The hammock here is like a wild untamed jungle.  A place for wild horses, raccoons, a few mink, Gopher Tortoises, seed ticks, chiggers (red bugs), and probably lots of snakes.  A place I prefer looking at from the water.
The hammock gives way to the watery marsh which stretches eastward to the dunes; once crossed, they reveal the beautiful sandy beaches all along the eastern side of Cumberland Island.  And what beaches they are, so wide and white hiding a treasure trove of shells if you know where to look.  The beach was a much nicer route to the clamming area that's for sure.  Pat no longer has her eyesight, but I'm sure, like me, has stored those images from that long ago day and re-plays them; remembering a time when two much younger gals set out on the great adventure of "going native" on an untamed island, gathering our food, bringing it back to camp, steaming it, and sitting down to a great melted butter dipped meal, around our campfire.  Just like the Native Americans did, well, except for the butter.  Ummmm, nice reflections from the past.
Our usually pristine and regal Great White Egret was now wearing a mucky head dress from rooting around in the abundant food sources found in the wet, rich world of the marsh, the richest ecosystem in the world.
An unexpected treat from our accommodating hosts, Dave and Ellen, was to follow Beach Creek up its length rather than the abbreviated trip we were used to.  They were still trying to find us some of the horses; they had already left the beach for the evening.
As we traveled deeper and deeper into the creek, we passed many more birds and luckily we got to see some of the pretty-in-pink Roseate Spoonbills which some in our artist group had never seen before.

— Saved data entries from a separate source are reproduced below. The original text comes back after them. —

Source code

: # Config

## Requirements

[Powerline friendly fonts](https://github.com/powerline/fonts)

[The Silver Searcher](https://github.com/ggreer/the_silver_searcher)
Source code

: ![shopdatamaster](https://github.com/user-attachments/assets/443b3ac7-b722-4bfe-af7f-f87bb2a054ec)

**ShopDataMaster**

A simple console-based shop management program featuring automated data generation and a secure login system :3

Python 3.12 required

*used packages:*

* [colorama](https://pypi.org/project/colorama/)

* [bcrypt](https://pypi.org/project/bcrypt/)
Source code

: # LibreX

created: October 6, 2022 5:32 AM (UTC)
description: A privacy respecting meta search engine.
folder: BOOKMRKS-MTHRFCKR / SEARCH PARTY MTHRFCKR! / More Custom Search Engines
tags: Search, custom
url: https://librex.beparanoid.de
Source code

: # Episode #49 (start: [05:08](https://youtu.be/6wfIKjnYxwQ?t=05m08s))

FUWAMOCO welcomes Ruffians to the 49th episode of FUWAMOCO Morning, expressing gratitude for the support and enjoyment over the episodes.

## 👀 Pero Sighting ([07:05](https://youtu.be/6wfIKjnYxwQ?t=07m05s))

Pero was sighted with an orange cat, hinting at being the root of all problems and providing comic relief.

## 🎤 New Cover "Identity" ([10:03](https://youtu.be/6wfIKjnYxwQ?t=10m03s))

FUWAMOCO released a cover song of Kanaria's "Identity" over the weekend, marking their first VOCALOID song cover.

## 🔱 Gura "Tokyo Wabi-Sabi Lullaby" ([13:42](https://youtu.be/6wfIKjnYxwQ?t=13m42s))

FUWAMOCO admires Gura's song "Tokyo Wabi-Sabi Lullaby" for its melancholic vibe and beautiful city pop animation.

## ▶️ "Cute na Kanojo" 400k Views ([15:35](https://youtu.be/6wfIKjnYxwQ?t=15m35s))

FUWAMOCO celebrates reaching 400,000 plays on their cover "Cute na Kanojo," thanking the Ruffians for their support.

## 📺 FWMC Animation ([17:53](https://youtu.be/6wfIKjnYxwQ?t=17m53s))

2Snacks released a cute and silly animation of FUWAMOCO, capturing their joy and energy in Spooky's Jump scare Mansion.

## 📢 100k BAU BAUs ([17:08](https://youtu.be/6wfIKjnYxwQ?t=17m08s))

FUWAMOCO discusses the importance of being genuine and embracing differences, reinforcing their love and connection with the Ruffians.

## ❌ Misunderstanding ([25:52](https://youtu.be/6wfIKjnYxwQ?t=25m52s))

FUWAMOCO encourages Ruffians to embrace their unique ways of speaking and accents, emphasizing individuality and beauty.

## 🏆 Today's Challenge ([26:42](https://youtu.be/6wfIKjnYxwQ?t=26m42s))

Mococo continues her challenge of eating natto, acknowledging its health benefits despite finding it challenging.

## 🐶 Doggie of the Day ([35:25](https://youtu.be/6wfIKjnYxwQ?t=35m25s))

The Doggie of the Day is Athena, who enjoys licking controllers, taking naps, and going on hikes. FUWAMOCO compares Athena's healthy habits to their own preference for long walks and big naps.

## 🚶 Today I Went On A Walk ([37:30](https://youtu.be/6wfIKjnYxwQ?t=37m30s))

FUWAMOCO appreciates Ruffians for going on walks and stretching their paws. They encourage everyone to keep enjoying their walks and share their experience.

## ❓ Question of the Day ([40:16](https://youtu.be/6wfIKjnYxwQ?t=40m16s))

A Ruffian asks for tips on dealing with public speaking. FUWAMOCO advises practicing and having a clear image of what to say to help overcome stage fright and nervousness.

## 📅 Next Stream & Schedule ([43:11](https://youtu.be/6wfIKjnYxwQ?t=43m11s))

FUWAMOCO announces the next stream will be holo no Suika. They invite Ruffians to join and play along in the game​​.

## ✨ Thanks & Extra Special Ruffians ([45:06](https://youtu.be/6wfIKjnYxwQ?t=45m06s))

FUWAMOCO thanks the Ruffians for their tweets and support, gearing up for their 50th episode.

As we go further yet into the creek, old Mr. Sol was sinking lower and lower toward the horizon.
Horses are sometimes spotted in the area around the Dungeness ruins, the mansion which at one time was the center of the Carnegie life here on Cumberland Island.  The wall once separated lush gardens, grown to feed the family, from the manicured lawns.  The garden was fertilized with the organically rich muck from the marsh.  The Carnegies led a very fine and independent lifestyle for a long time on this remote southern isle, with some of the decendants still running the only commercial Inn on the island.
It was time to beat a hasty retreat back down the creek before the sun sunk totally into darkness.
It is much easier to navigate this curvy marsh creek, now at low tide, in the daylight.
The trip out is a bit less peaceful then the trip into the creek.  A very fine adventure.
Back across the open water we take in the views of Fort Clinch, then reach the deep port of Fernandina Beach, now lit by the night time lights.  Its a pretty sight and one which my friends and fellow artists enjoyed to the hilt.
The shrimp boats were very ghost-like in this badly focused photo I got by accidentally bumping my settings on the camera, but they almost make a statement about the industry.  Let us continue to resolve to buy local shrimp and not foreign farm raised shrimp, which are raised under some very questionable third world practices.
So we hope Fate lets shrimping and life in Fernandina Beach continue to exist without losing any of the good "old ways" but also utilizing any of the new ways that help us to survive these times intact.  Its our own little Mayberry by the Sea and we like it that way.